Monday 27 October 2014

Assessing the lifestyles of Later Stone Age herders in the Orange River Valley of South Africa using their long-bone morphology.

The term Later Stone Age is used in South Africa to describe Holocene stone tool making cultures dating from about 10 000 years ago until the historical era. From the 1990s onwards efforts have been made to understand the lifestyle of Later Stone Age hunter-gatherers living in fynbos and temperate rainforest conditions by studying the morphology of long-bones (arm and leg bones) from archaeological sites. These bones are highly prone to modification during an individual’s lifetime, as they serve as supports and anchors for the limb muscles used in physical activity, and the body is capable of modifying the bone structure to provide support for repeated activity.

These studies have suggested that both male members of both populations had strong lower limbs, suggesting that they led very mobile lives - it was notable that the fynbos individuals were as robust in their lower limb strength despite the forest individuals living in much more hilly terrain. However lower limb bones were more developed in forest females than fynbos females, suggesting that terrain did play a role; both sexes had well developed lower limbs in forest populations, whereas the fynbos population was sexually dimorphic (i.e. the sexes were different), with males more robust than females.

The upper limbs were more developed in males in both populations, suggesting more physical activity was being undertaken by the males than the females. The males also showed asymmetry of the upper limb-bone development, this being slight in the fynbos males but quite pronounced in the forest males. It has been suggested that this asymmetry may reflect the different hunting methods of the two groups, with the forest hunters favouring spears (thrown with one hand) while those living on the fynbos preferred light bows (where both hands are used to hold the bow and draw the string). This has been supported by studying the limbs of modern athletes, tool assemblages from the two regions, and records of living San hunters living in the two areas.

The results of these studies have subsequently been used as a base to compare to other small-bodied Holocene hunter-gatherer populations in the Andaman Islands, Tierra Del Fuego and Australia. These studies found that the Andaman Islanders and Yahgan foragers of Tierra Del Fuego showed considerably higher upper limb-bone development that either South African population, consistent with a more aquatic lifestyle that involved frequent swimming and canoeing, while the Australian Aboriginal skeletons showed less development in both upper and lower limbs, which has been suggested to be indicative of a lifestyle involving considerably more foraging, at the expense of other activities.
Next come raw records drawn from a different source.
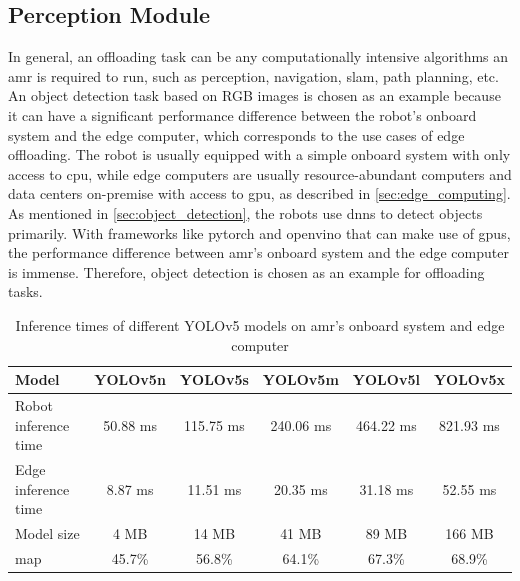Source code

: \subsection{Perception Module}


In general, an offloading task can be any computationally intensive algorithms an \gls{amr} is required to run, such as perception, navigation, \gls{slam}, path planning, etc. An object detection task based on RGB images is chosen as an example because it can have a significant performance difference between the robot's onboard system and the edge computer, which corresponds to the use cases of edge offloading. The robot is usually equipped with a simple onboard system with only access to \gls{cpu}, while edge computers are usually resource-abundant computers and data centers on-premise with access to \gls{gpu}, as described in \cref{sec:edge_computing}. As mentioned in \cref{sec:object_detection}, the robots use \glspl{dnn} to detect objects primarily. With frameworks like \gls{pytorch} and \gls{openvino} that can make use of \glspl{gpu}, the performance difference between \gls{amr}'s onboard system and the edge computer is immense. Therefore, object detection is chosen as an example for offloading tasks. 

\begin{table}[htb]%
    \centering%
    \begin{tabular}{lccccc}
        \toprule
        Model &                     YOLOv5n &   YOLOv5s &   YOLOv5m &   YOLOv5l &   YOLOv5x \\
        \midrule
        Robot inference time &      50.88 ms &  115.75 ms & 240.06 ms & 464.22 ms & 821.93 ms  \\
        Edge inference time &       8.87 ms &   11.51 ms &  20.35 ms &  31.18 ms &  52.55 ms  \\
        Model size \cite{Jocher2022} &                4 MB &      14 MB &     41 MB &     89 MB &     166 MB    \\
        \acrshort{map} \cite{Jocher2022} &                 45.7\% &    56.8\% &    64.1\% &    67.3\% &    68.9\%  \\
        \bottomrule
    \end{tabular}
    \caption{Inference times of different YOLOv5 models on \acrshort{amr}'s onboard system and edge computer}
    \label{tab:inference_time}%
\end{table}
In a paper published in the South African Journal of Science on 22 September 2014, Michelle Cameron of the Department of Archaeology andAnthropology at the University of Cambridge and the Department of Anthropology at the University of Toronto and Susan Pfeiffer of the Department of Anthropology at the University of Toronto and the Department of Archaeology at the University of Cape Town describe the results of a study of the limb bones of a new group, Later Stone Age herders from the Orange River Valley of South Africa.

Map of southern Africa with forest, fynbos and lower Orange River Valley regions approximated. The fynbosregion is indicated by the solid outline, the forest region by the small dotted outline and the lower Orange River Valley by the dashed outline. Black lines indicate approximate latitude markers and the star indicates the approximate location of Koffiefontein. Cameron & Pfeiffer (2014).

The bones used in the study came from burials at Koffiefontein and Augrabies Falls, both are thought to date from around the beginning of the historical period in South Africa, with the Koffiefontein burial dated to about 390 years ago (i.e. about 1620). The bones are thought to have come from small bodied herder-foragers, belonging to the same San ethnic group as the coastal population, and also reliant on stone-aged technologies, though this population is thought to have had contact with other ethnic groups using different technologies, and is likely to have had some degree of genetic and technological exchange. The Orange River Valley has a seasonally arid climate, with vegetation intermediate between the Sweet Grassveld and Karoo types.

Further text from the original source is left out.